大地震のあとのネパールの村が舞台でした…
この映画ができるきっかけは、東日本大震災でした。貧しい国であるネパールが、日本のために、一生懸命支援をしてくれたことへの恩返しの気持ちがあったのです。
東日本大震災…深く記憶に刻み込まれた、未曾有の大災害。
2011年3月11日。東京の地下鉄で地震に遭遇した石川さんは、帰宅難民となり、その夜は友人宅へ。テレビで気仙沼が燃えてることを知り、たいへんな衝撃を受けました。
避難している場合じゃない、現場に行かなくては!
翌早朝、調布の飛行場で飛行機をチャーターするや、すぐに飛び立ちました。3月12日のことです。

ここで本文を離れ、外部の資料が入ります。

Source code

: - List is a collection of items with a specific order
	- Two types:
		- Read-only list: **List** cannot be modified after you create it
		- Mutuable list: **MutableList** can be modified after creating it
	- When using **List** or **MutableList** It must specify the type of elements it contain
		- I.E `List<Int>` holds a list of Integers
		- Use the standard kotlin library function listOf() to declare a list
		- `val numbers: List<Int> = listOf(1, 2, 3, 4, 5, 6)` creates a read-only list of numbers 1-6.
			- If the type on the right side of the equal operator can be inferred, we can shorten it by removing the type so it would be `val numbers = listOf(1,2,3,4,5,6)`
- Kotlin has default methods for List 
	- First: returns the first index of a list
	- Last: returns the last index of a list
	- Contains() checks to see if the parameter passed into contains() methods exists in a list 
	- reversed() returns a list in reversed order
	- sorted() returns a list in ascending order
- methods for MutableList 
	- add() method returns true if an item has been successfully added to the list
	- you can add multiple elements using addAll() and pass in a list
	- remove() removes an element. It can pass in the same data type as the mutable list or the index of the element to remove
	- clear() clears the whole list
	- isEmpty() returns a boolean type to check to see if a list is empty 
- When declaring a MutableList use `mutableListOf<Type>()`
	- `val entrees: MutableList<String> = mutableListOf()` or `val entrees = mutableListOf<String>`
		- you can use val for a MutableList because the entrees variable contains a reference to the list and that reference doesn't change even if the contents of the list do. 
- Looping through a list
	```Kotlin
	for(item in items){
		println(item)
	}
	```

海岸線をずっと上って行くと、上空から見えたのは、おびただしい数の漂流物でした。とんでもないことが起こっている…そう思った時に見えてきたのが、福島の光景でした。まだ、水が引いていません。
さらに北上を続けると、石巻で、学校らしきものが泥の中に埋まっているのが見えました。だれもまだ悲劇に気づいていない、あの大川小学校の姿でした。石川さんはシャッターをきります。
そして気仙沼は…煙の中、水に沈んだ気仙沼がありました。うめき声が聞こえてきそうな光景だったそうです…

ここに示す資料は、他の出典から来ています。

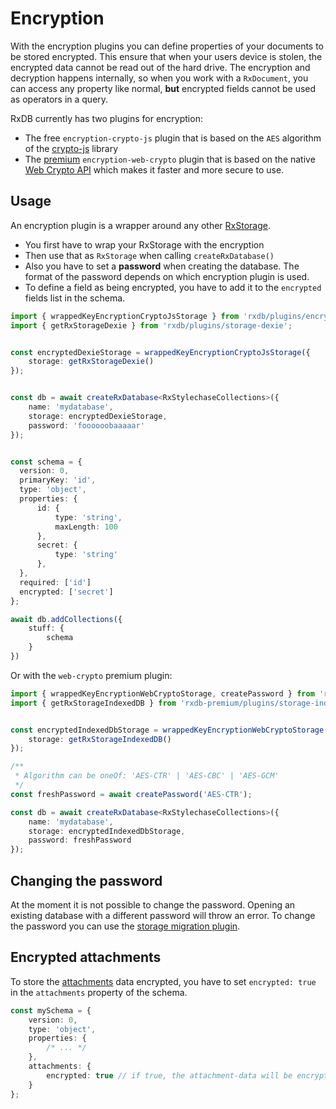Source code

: # Encryption

With the encryption plugins you can define properties of your documents to be stored encrypted. This ensure that when your users device is stolen, the encrypted data cannot be read out of the hard drive.
The encryption and decryption happens internally, so when you work with a `RxDocument`, you can access any property like normal, **but** encrypted fields cannot be used as operators in a query.

RxDB currently has two plugins for encryption:

- The free `encryption-crypto-js` plugin that is based on the `AES` algorithm of the [crypto-js](https://www.npmjs.com/package/crypto-js) library
- The [premium](./premium.html) `encryption-web-crypto` plugin that is based on the native [Web Crypto API](https://developer.mozilla.org/en-US/docs/Web/API/Web_Crypto_API) which makes it faster and more secure to use.


## Usage

An encryption plugin is a wrapper around any other [RxStorage](./rx-storage.md). 

- You first have to wrap your RxStorage with the encryption
- Then use that as `RxStorage` when calling `createRxDatabase()`
- Also you have to set a **password** when creating the database. The format of the password depends on which encryption plugin is used.
- To define a field as being encrypted, you have to add it to the `encrypted` fields list in the schema.

```ts
import { wrappedKeyEncryptionCryptoJsStorage } from 'rxdb/plugins/encryption-crypto-js';
import { getRxStorageDexie } from 'rxdb/plugins/storage-dexie';


const encryptedDexieStorage = wrappedKeyEncryptionCryptoJsStorage({
    storage: getRxStorageDexie()
});


const db = await createRxDatabase<RxStylechaseCollections>({
    name: 'mydatabase',
    storage: encryptedDexieStorage,
    password: 'foooooobaaaaar'
});


const schema = {
  version: 0,
  primaryKey: 'id',
  type: 'object',
  properties: {
      id: {
          type: 'string',
          maxLength: 100
      },
      secret: {
          type: 'string'
      },
  },
  required: ['id']
  encrypted: ['secret']
};

await db.addCollections({
    stuff: {
        schema
    }
})
```

Or with the `web-crypto` premium plugin:

```ts
import { wrappedKeyEncryptionWebCryptoStorage, createPassword } from 'rxdb-premium/plugins/encryption-web-crypto';
import { getRxStorageIndexedDB } from 'rxdb-premium/plugins/storage-indexeddb';


const encryptedIndexedDbStorage = wrappedKeyEncryptionWebCryptoStorage({
    storage: getRxStorageIndexedDB()
});

/**
 * Algorithm can be oneOf: 'AES-CTR' | 'AES-CBC' | 'AES-GCM'
 */
const freshPassword = await createPassword('AES-CTR');

const db = await createRxDatabase<RxStylechaseCollections>({
    name: 'mydatabase',
    storage: encryptedIndexedDbStorage,
    password: freshPassword
});
```

## Changing the password

At the moment it is not possible to change the password. Opening an existing database with a different password will throw an error. To change the password you can use the [storage migration plugin](./storage-migration.md).


## Encrypted attachments

To store the [attachments](./rx-attachment.md) data encrypted, you have to set `encrypted: true` in the `attachments` property of the schema.


```ts
const mySchema = {
    version: 0,
    type: 'object',
    properties: {
        /* ... */
    },
    attachments: {
        encrypted: true // if true, the attachment-data will be encrypted with the db-password
    }
};
```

燃料を考えながらの空撮。石川さんは東京に戻る途中、福島第一原発が気になり、もう一度、向かいます。
行きは無傷に見えた福島第一が、帰りは煙を噴いていました。無心でシャッターをきりました。
この直後、約50分後に、石川さんが写真に収めた福島第一は爆発したのです。
石川さんが撮影したのは、放射性物質を含んだ煙でした。青い海との対比が、心に突き刺さります。
この写真の存在は、当時はあまり知られていませんでしたが、数年を経て評価され、昨年、数紙の一面トップで大きく掲載されました(インターネットで拝見することができます)。
空撮だけでは終わりません。今度はバイクにまたがり、ふたたび被災地へ向かいました。3月15日。雨が降り出しそうでした。危険を感じ、引き返すことにしました。すると、ポツポツと、ヘルメットに、黒い雨が…。
大丈夫、自分に言い聞かせながら帰りつくと、家の前ですべてを脱ぎ処分し、シャワーを浴びました。そして今度は車で出直したんです。福島県いわき市へ。到着後、放射線量を測るスクリーニング検査の会場を取材しようとした時です。石川さんの持ち物が激しく反応しました。それは、カメラバッグでした。
カメラバッグだけは洗浄できなかったのです。そのカメラバッグから放射性物質が…。幸運なことに、中のカメラはほとんど汚染されていませんでした。カメラを取り出し、取材を続けたそうです。2ヶ月間ずっと車で寝起きし、写真を撮り続けました。
(のちにこの時の放射線量は、問題になるほどではなかったとわかります。当時は情報が錯綜していたのです)
とても濃いお話に圧倒されました。改めて、大災害だったことを身近に感じました。
お話してくださって、ありがとうございました。
石川梵さんのリクエストは今週も、はなおとの「んだなはん」。"そうだよね"という意味の東北の言葉だそうです。
大分県のご出身。高校の先輩でもある石川梵さん。ご出演ありがとうございました。これからのご活躍も楽しみにしています。
またぜひ遊びにいらしてくださいね。
それではまた来週。お相手はミチコでした。